India is committed to taking hard and difficult decisions in the long-term interest of the economy. Addressing Japanese investors in Tokyo, Prime Minister Manmohan Singh today, however, assured Japanese industry that the long-awaited Goods and Services Tax (GST) regime facing hurdles from states will be in place in an appropriate type by 2014. Dr.Singh told leading business honchos at the Keidanren, the premier chamber of commerce and industry, that the present bilateral trade of 18 billion US Dollars does no justice to the enormous potential that exists between the two countries.
The Prime Minister faced some searching questions from Japanese industry which sought improvement in tax regimes, further easing of priority sector lending rules to expand financial services and allowing the opening of foreign bank branches in metropolitan cities.
The Prime Minister said, as a result of a number of steps to revive the Indian economy, the Government expects the growth rate in the current fiscal (2013-14) to be much better than in the previous year, hopefully around six per cent or so.
He exuded confidence that the country will do even better in 2014-15.
The chairman of Keidanren, Hiromasa Yonekura, said Japanese investors are very keen to promote private-public partnership but were facing hurdles because of the complicated tax regimes in India, drawing an assurance from Dr.Singh that his government was determined to overcome these hurdles to enable the country return to the growth path of eight per cent.
On easing norms for Priority Sector Lendings (PSL), the economist Prime Minister said it was a tough technical question which was the preserve of the Finance Ministry and the RBI and then went on to add in a lighter vein, the
higher we go, the less you know about lower levels.

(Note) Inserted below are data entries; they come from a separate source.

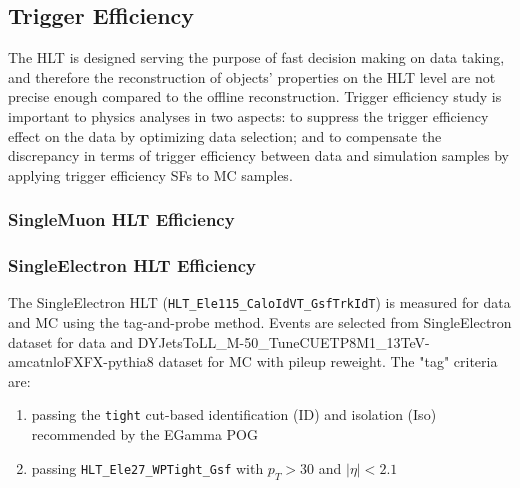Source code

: \subsection{Trigger Efficiency}\label{sec:bkg_trig}
The HLT is designed serving the purpose of fast decision making on data taking, and therefore the reconstruction of objects' properties on the HLT level are not precise enough compared to the offline reconstruction. Trigger efficiency study is important to physics analyses in two aspects: to suppress the trigger efficiency effect on the data by optimizing data selection; and to compensate the discrepancy in terms of trigger efficiency between data and simulation samples by applying trigger efficiency SFs to MC samples.
\subsubsection{SingleMuon HLT Efficiency}

\subsubsection{SingleElectron HLT Efficiency}
The SingleElectron HLT (\texttt{HLT\_Ele115\_CaloIdVT\_GsfTrkIdT}) is measured for data and MC using the tag-and-probe method. Events are selected from SingleElectron dataset for data and DYJetsToLL\_M-50\_TuneCUETP8M1\_13TeV-amcatnloFXFX-pythia8 dataset for MC with pileup reweight. The "tag" criteria are:
\begin{enumerate}
\item passing the \texttt{tight} cut-based identification (ID) and isolation (Iso) recommended by the EGamma POG %
\item passing \texttt{HLT\_Ele27\_WPTight\_Gsf} with $p_T>30$ and $|\eta|<2.1$
\end{enumerate}


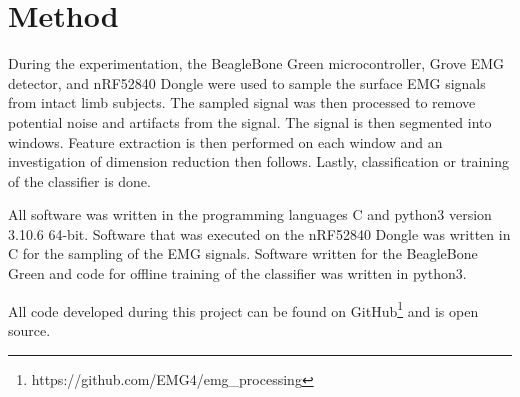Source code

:\section{Method}
\label{section:method}



During the experimentation, the BeagleBone Green microcontroller, Grove EMG detector, and nRF52840 Dongle were used to sample the surface EMG signals from intact limb subjects. The sampled signal was then processed to remove potential noise and artifacts from the signal. The signal is then segmented into windows. Feature extraction is then performed on each window and an investigation of dimension reduction then follows. Lastly, classification or training of the classifier is done. 

All software was written in the programming languages C and python3 version 3.10.6 64-bit. Software that was executed on the nRF52840 Dongle was written in C for the sampling of the EMG signals. Software written for the BeagleBone Green and code for offline training of the classifier was written in python3.

All code developed during this project can be found on GitHub\footnote{https://github.com/EMG4/emg\_processing} and is open source.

Dr.Singh said while it will be easier for foreign banks to adjust to PSL norms, his government would evolve transitional methods to provide a hospitable climate for Japanese
industry and ensure its larger presence in the country.
Describing Japan as a major player in the modernization of Indian industry in the period after economic reforms, he noted that the Maruti-Suzuki partnership has become a household name in India.
Dr.Singh, who arrived in Tokyo yesterday on a three-day visit,said lack of quality infrastructure was the single biggest obstacle to achieving high levels of competitiveness in India.
He said government has targeted an investment of around one trillion USD in infrastructure over the 12th plan period, with half of it coming from the private sector and public-private partnership.He expected Japanese business to pick up a large share of the investment opportunities that India offers.